SVB deal helps to steady banks amid credit crunch concerns

A buyer for Silicon Valley Bank’s deposits and loans helped shares in European lenders mount a partial recovery on Monday, after the sector was hammered last week by worries of systemic bank stress and a credit crunch.

There are also hopes for extra support for bank funding, after Bloomberg News reported U.S. authorities were in early stage deliberation about expanding emergency lending facilities in an effort to contain the worst banking shock since the 2008 global financial crisis.

The sudden collapse of tech-focused SVB earlier this month destabilized the sector and drew some of Europe’s biggest banking names into investors’ focus.

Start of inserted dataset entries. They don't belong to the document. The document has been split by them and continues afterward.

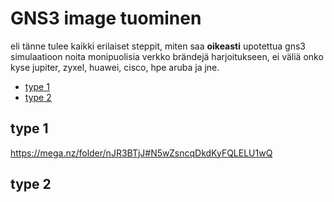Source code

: # GNS3 image tuominen

eli tänne tulee kaikki erilaiset steppit, miten saa <b>oikeasti</b> upotettua gns3 simulaatioon noita monipuolisia verkko brändejä harjoitukseen, ei väliä onko kyse jupiter, zyxel, huawei, cisco, hpe aruba ja jne.

* [type 1](#type-1)
* [type 2](#type-2)

## type 1

https://mega.nz/folder/nJR3BTjJ#N5wZsncqDkdKyFQLELU1wQ


## type 2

Indications that its failure is being resolved by authorities in a smooth manner could help underpin confidence.

Over the weekend, First Citizens BancShares Inc bought all the loans and deposits of SVB and gave the Federal Deposit Insurance Corp equity rights in its stock worth as much as $500 million in return, the FDIC said in a statement.

Customers retain access to their accounts, North Carolina-based First Citizens said, and branches open on Monday. SVB’s failure will cost its deposit insurance fund about $20 billion, the FDIC estimates.

“The move is positive for financial stability and the venture capital industry,” said Gary Ng, senior economist at Natixis Hong Kong.

Banking stocks in Europe opened higher on Monday after a torrid previous session. Germany’s biggest lender Deutsche Bank, which had slumped 8.5 percent on Friday alongside a sharp jump in the cost of insuring its bonds against the risk of default, rose 4.5 percent in early Monday trade.

A broader index of Europe’s top banks rose 1.4 percent , after sliding nearly 4 percent in the previous session.

The First Citizens deal for SVB sealed the first weekend in several weeks that did not bring news of fresh banking collapses, rescues or emergency help from authorities.

“You sweep Silicon Valley off to another buyer, which is good,” said IG Markets analyst Tony Sycamore in Sydney.

“But the bigger issue is guaranteeing deposits at all those other (U.S. regional) banks…it’s a little bit of calm before the next storm.”

Last week ended with indicators of financial market stress flashing.

On Monday, bank shares in Asia were mixed – mostly steady in Australia and Tokyo but slipping in Hong Kong, where Standard Chartered shares fell nearly 4 percent as prices caught up with the wild Friday in Europe.

S&P 500 futures rose 0.5 percent .

The collapse of SVB has sent U.S. depositors fleeing smaller banks for larger cousins while the hit to confidence forced Credit Suisse into the arms of rival UBS last week.

In March, the Stoxx index of European bank shares is down more than 18 percent and the U.S. KBW regional bank index has lost 21 percent , with investors on edge about what’s next.

“I don’t think you can sit here and say, ‘Well, that’s all done, Silicon Valley Bank and Credit Suisse and, you know, life will go back to normal,'” Australia and New Zealand Banking Group chief executive Shayne Elliott said in an interview posted on the bank’s website.

“These things tend to roll through over a long period of time,” Elliot said.

ANZ CEO: Banking turmoil has potential to trigger financial crisis

Carrots, sticks and acronyms

The sudden spike in tensions for banks has raised questions about whether major central banks will continue to pursue aggressive interest rate hikes to tamp down inflation, and whether tightened lending will hurt the global economy.

A U.S. Federal Reserve policymaker said on Sunday that stress in the banking sector is being closely monitored for its potential to trigger a credit crunch, with a European Central Bank official also flagging a possible tightening in lending.

In Europe, bank bonds are under pressure and credit default swaps, or the cost of insurance against defaults, uneasily high.

In the U.S., where flows into money market funds have risen by more than $300 billion in the past month to a record atop $5.1 trillion, focus is on depositors’ confidence.

The SBV deal may shore some of that up. First Citizens said it would take on assets of $110 billion, deposits of $56 billion and loans of $72 billion, and expand in California. It will share further potential losses with the FDIC and the FDIC retains some $90 billion in securities held for disposal.

“Effectively you’re going to get a combination of carrots, sticks, and acronyms in order to ensure you get the outcome you want and that allows (authorities) to still use interest rates to combat inflation,” Rabobank strategist Michael Every said.

“This seems to be part and parcel of that.”